Contributors
Bala Balaiah, Data and Analytics Practice Lead
William Boyd, Data Engineer
AWS’ QuickSight allows for the quick building of visualizations for business insights. After loading in datasets, QuickSight will enable you to generate graphs quickly, give you detailed insights into your data with minimal effort, and allow you to harness some of AWS’ ML power to create forecasts and find anomalies in our data. With a new addition to QuickSight, Q will enable users to ask plain language questions about their data and receive answers and even charts which answer their questions. This blog post walks through loading a dataset into QuickSight, drawing up charts, and getting Q up and running on your published dashboard.
For this example, we will be using the Avocado Prices dataset from Kaggle. This dataset contains a CSV file containing the records of avocado pricing and sales across regions and years.
The first step is loading the data into a dataset on QuickSight. Start by heading over to QuickSight and clicking on “Datasets” on the left side of the screen, then “New dataset.” Select “Upload a file” and choose the CSV we downloaded earlier. If you have decided to use other data sources, select the appropriate options below.
After uploading the CSV, select “Edit / Prepare Data.” This section details how to make edits to make the data easier to work with. For example, change the column names from the product “Price Lookup Code” to business-friendly terminology. After uploading out data, select the “Edit / Prepare Data” button to begin. On this screen we will see a small window with a sample of our dataset. Click on the top of the columns titled “4046”, “4225”, and “4770” and rename them “Small Avocado,” “Large Avocado,” and “Extra Large Avocado,” respectively. Then select “Publish and Visualize”. Here we can play around with the data for a few minutes to get a basic read of what we have. Try selecting different columns and QuickSight will automatically generate a graph for you.
Navigate to the main screen of Quicksight and select “Topics”, which enables to create a new Q Topic. The Q Topic allows users to ask free-form questions about the dataset. Create a new topic and give it a meaningful name, in our case, “Avocado Example Topic.” Click next and look for the dataset in the drop-down menu. After selecting, Quicksight will first pass through the dataset to set up basic configurations.

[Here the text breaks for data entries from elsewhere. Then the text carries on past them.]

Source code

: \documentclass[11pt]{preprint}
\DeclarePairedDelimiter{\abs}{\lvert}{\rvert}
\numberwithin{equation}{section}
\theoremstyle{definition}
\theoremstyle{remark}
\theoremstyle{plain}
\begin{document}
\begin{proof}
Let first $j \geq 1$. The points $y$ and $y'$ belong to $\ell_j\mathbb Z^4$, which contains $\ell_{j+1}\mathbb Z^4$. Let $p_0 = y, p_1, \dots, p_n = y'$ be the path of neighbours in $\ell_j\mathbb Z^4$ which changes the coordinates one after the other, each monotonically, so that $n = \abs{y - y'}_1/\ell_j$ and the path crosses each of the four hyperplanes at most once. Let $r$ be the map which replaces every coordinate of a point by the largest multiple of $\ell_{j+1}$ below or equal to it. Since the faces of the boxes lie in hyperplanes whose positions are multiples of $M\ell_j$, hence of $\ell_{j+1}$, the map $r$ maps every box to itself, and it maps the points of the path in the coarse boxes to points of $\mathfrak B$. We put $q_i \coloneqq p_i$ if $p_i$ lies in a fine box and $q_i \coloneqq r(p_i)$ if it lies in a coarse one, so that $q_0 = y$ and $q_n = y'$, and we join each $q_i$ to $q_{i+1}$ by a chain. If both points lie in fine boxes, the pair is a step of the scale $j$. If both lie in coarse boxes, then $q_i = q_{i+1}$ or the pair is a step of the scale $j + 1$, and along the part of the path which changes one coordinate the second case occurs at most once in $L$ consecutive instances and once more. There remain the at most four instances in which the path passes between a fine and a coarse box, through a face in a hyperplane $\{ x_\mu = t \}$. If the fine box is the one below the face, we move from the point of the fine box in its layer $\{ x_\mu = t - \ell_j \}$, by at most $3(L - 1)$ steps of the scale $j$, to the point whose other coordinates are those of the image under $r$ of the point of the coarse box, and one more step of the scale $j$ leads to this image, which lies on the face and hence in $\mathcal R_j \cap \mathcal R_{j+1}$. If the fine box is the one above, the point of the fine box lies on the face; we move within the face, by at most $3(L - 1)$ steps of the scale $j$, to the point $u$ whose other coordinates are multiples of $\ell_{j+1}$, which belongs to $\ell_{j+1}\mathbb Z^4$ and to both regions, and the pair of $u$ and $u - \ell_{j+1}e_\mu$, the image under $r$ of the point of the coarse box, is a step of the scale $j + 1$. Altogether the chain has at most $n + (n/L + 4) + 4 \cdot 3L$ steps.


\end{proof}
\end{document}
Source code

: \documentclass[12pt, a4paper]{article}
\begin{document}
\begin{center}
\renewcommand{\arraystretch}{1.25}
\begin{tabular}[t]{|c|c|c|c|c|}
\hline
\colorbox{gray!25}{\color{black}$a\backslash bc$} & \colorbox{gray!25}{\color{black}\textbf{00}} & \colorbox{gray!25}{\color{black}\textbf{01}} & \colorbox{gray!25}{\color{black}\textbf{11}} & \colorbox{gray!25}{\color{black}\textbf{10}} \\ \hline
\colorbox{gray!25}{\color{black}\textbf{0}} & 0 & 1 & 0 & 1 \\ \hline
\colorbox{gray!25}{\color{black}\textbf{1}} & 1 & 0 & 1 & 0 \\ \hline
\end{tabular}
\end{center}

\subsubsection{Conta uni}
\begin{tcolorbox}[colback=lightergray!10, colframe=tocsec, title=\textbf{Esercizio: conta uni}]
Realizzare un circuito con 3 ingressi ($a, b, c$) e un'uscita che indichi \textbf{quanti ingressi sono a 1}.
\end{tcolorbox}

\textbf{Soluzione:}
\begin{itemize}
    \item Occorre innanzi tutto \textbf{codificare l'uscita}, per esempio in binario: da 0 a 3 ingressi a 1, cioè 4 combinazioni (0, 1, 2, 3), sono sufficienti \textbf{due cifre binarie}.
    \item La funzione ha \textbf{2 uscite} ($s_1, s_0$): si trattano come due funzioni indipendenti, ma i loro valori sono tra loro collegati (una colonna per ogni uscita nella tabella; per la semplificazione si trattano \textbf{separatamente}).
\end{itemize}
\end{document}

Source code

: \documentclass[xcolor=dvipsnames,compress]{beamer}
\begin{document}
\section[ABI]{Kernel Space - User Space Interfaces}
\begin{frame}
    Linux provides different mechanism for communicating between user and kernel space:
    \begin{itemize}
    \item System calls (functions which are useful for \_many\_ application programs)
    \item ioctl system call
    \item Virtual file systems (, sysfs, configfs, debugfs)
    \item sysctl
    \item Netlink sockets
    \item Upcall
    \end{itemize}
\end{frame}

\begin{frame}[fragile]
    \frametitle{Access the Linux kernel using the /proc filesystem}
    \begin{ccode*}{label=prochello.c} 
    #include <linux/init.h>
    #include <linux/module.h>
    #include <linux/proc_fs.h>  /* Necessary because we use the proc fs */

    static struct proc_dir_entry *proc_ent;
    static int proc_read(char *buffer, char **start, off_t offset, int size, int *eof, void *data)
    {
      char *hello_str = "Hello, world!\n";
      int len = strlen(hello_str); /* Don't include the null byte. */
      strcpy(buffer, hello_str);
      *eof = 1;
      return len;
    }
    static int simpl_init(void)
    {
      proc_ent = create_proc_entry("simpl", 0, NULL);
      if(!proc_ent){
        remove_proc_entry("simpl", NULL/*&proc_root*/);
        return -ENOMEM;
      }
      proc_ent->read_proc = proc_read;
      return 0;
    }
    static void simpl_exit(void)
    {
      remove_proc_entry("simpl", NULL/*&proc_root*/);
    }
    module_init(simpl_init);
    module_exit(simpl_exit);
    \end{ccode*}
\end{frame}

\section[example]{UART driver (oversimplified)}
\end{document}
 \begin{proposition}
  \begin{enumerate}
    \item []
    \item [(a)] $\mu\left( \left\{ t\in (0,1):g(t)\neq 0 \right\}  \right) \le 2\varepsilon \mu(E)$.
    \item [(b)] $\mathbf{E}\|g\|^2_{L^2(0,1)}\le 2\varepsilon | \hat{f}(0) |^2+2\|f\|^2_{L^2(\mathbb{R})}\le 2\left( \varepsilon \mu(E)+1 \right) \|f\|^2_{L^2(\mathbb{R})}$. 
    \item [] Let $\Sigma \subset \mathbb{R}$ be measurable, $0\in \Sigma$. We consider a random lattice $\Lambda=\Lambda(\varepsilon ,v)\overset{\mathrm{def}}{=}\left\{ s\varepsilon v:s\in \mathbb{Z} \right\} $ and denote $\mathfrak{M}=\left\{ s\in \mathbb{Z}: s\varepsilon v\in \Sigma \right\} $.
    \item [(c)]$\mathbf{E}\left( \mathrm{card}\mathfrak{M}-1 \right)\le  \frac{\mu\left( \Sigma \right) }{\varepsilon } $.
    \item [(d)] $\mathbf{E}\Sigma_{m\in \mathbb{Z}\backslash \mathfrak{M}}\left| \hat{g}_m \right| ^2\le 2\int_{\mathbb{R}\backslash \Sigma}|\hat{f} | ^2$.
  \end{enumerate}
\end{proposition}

Now that the topic is set up you can configure it to get the most out of the data when asking questions. The first step is to go to the data tab to see all the column names and select which ones Q will use based on the business use case. The most important part of the process is filling in synonyms for the columns. This allows business users to word their questions using business-friendly terms which Q will still understand. QuickSight fills in an initial set of synonyms for different categories and allows users to edit the columns to add more synonyms. For example, one can add “Extra Large Bags” as a synonym for “XLarge Bags,” and “mini avocado” as a synonym for “small avocado.” You can also click on a section to learn how it will format the data, examples of that column, and what type of data it is.
After the data is configured, QuickSight users can ask Q questions about the dataset. Ensure you select the right topic in the Q search bar and start asking questions. An example question for this dataset is to ask, “Extra Large Avocados sold per month.” Q will generate a graph showing the sum of “XLarge” avocados sold monthly. Here we can see the synonym set up earlier at work. You can click the little bar chart icon to customize the visualization further. You can also click on the lightbulb icon to gain insights about the selected data. A click on the “Forecast” button will use a Random-Cut Forrest machine learning model to predict what your data will look like in the future.
Now that topic is configured, we can use it on our dashboard. After setting up a dashboard with our dataset, we can ask Q questions and load the graphs created by it into our dashboard. Now that Q is all set up on the dataset, you can play around with asking queries and tweaking the charts being returned to create a visualization showing trends in the data. As we can see QuickSight and Q are potent tools to derive deep insights with users who don’t have SQL or AI/ML background.